The country’s department store segment had contracted every quarter in 2020, ending the year down 38.3%. In the July-September and October-December periods, retail sales contracted by 17.7% and 44.7% respectively, whereas Parkson saw sales contract by 25% and 46% during the same quarters.

For the six months ended Dec 31, 2020 (1HFY2021), Parkson’s revenue declined 37% to RM289 million from RM458 million a year ago. “Hopefully, by the end of the second quarter, interstate travel restrictions will be lifted, which will help to increase consumer spending,” says Law.

“Barring unforeseen circumstances, we should remain narrowly positive for FY2021,” he adds. The retailer posted a segment profit of RM10.91 million from RM28.07 million previously.

A search on the Companies Commission of Malaysia website shows that in the financial year ended June 30, 2020 (FY2020), Parkson made a net loss of RM137 million on the back of RM643.49 million in revenue. It also had total liabilities of RM894.65 million, of which RM366.87 million were current. Total assets stood at RM890.71 million. The retailer also had RM106.75 million in accumulated losses.

“Though the outlook for 2021 is still uncertain, the market is picking up.
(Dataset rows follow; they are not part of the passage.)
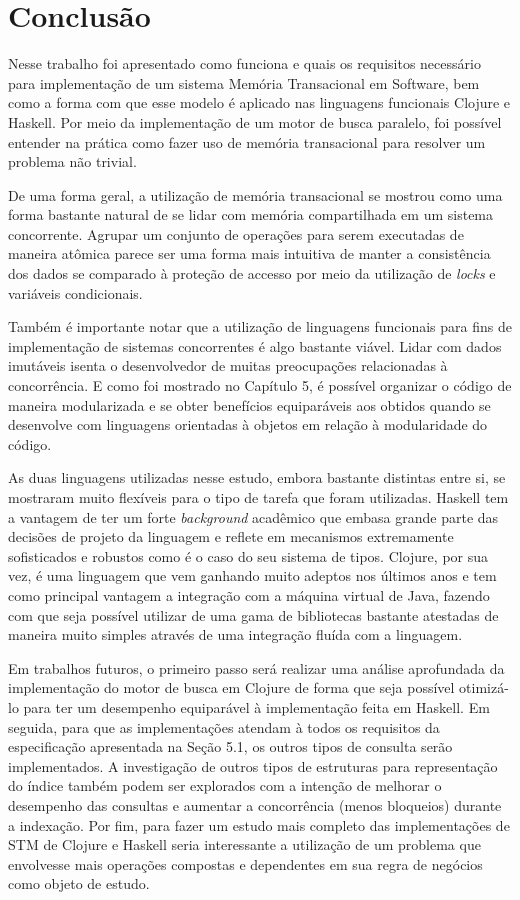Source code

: \chapter{Conclusão}

Nesse trabalho foi apresentado como funciona e quais os requisitos necessário para implementação de um sistema Memória Transacional em Software, bem como a forma com que esse modelo é aplicado nas linguagens funcionais Clojure e Haskell. Por meio da implementação de um motor de busca paralelo, foi possível entender na prática como fazer uso de memória transacional para resolver um problema não trivial.

De uma forma geral, a utilização de memória transacional se mostrou como uma forma bastante natural de se lidar com memória compartilhada em um sistema concorrente. Agrupar um conjunto de operações para serem executadas de maneira atômica parece ser uma forma mais intuitiva de manter a consistência dos dados se comparado à proteção de accesso por meio da utilização de \emph{locks} e variáveis condicionais.

Também é importante notar que a utilização de linguagens funcionais para fins de implementação de sistemas concorrentes é algo bastante viável. Lidar com dados imutáveis isenta o desenvolvedor de muitas preocupações relacionadas à concorrência. E como foi mostrado no Capítulo 5, é possível organizar o código de maneira modularizada e se obter benefícios equiparáveis aos obtidos quando se desenvolve com linguagens orientadas à objetos em relação à modularidade do código.

As duas linguagens utilizadas nesse estudo, embora bastante distintas entre si, se mostraram muito flexíveis para o tipo de tarefa que foram utilizadas. Haskell tem a vantagem de ter um forte \emph{background} acadêmico que embasa grande parte das decisões de projeto da linguagem e reflete em mecanismos extremamente sofisticados e robustos como é o caso do seu sistema de tipos. Clojure, por sua vez, é uma linguagem que vem ganhando muito adeptos nos últimos anos e tem como principal vantagem a integração com a máquina virtual de Java, fazendo com que seja possível utilizar de uma gama de bibliotecas bastante atestadas de maneira muito simples através de uma integração fluída com a linguagem.

Em trabalhos futuros, o primeiro passo será realizar uma análise aprofundada da implementação do motor de busca em Clojure de forma que seja possível otimizá-lo para ter um desempenho equiparável à implementação feita em Haskell. Em seguida, para que as implementações atendam à todos os requisitos da especificação apresentada na Seção 5.1, os outros tipos de consulta serão implementados. A investigação de outros tipos de estruturas para representação do índice também podem ser explorados com a intenção de melhorar o desempenho das consultas e aumentar a concorrência (menos bloqueios) durante a indexação. Por fim, para fazer um estudo mais completo das implementações de STM de Clojure e Haskell seria interessante a utilização de um problema que envolvesse mais operações compostas e dependentes em sua regra de negócios como objeto de estudo.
The availability of vaccines and the ongoing process to vaccinate the majority of the population in Malaysia augurs well for quicker recovery, though it will take time to vaccinate enough of the population to reach the targeted 70% to 80% herd immunity,” says Law.

In the current fiscal year, Parkson will continue to stay focused on rebuilding its sales and bottom line and keeping an eye out for new opportunities.

“We will continue to improve operating efficiencies in our stores during the Covid-19 recovery year of FY2021/22 and tap further on the omnichannel [approach] to achieve sales growth. We will also need to address the supply chain disruption,” he says.

According to Law, Parkson relaunched its online platform in December 2020 and is assessing the numbers. It is still too early to form a conclusion on the sales contribution from online versus physical stores, he continues.

“For the financial year 2021/22, unless we see an extraordinary pace of recovery, we are still looking at a single-digit negative growth for our department stores compared to the financial year 2018/19,” he says. He reiterates that FY2021/22 is the Covid-19 recovery year and trusts that Parkson will perform better than in FY2020/21.

Overall, in 1HFY2021, Parkson Holdings posted revenue of RM1.69 billion and net loss of RM49.99 million. Malaysia and China delivered segment profits while Vietnam and Indonesia were in the red.

Meanwhile, elaborating on Parkson OUG, Law says Parkson is vacating the store measuring 152,000 sq ft to “pave the way for the landlord to redevelop this property”. Parkson started to operate at the mall in 2003, taking over from Yaohan Department Store-cum-supermarket.

As for Parkson 1st Avenue, where the tenancy is expiring in the middle of the year, he says, “We are considering this and have not made any decision whether to stay or to exit from the premise.”

This 90,000 sq ft store has been operating since 2010. “Over a period of time, the shopping activities in this downtown area in George Town have shifted elsewhere, leaving the town very quiet. Compounding this is the closure of international borders due to the Covid-19 pandemic, which has affected the inflow of overseas travellers and tourists to George Town. We are evaluating the situation.”

Last February, Parkson closed its outlet at MyTown Shopping Centre in Cheras. In 2019, it shuttered the store in Suria KLCC as well as Parkson M Square Mall in Millenia City, Puchong.

At the end of December last year, Parkson had 41 stores — a decrease from 44 stores as at December 2019. Parkson is scheduled to open a store at the end of 2021.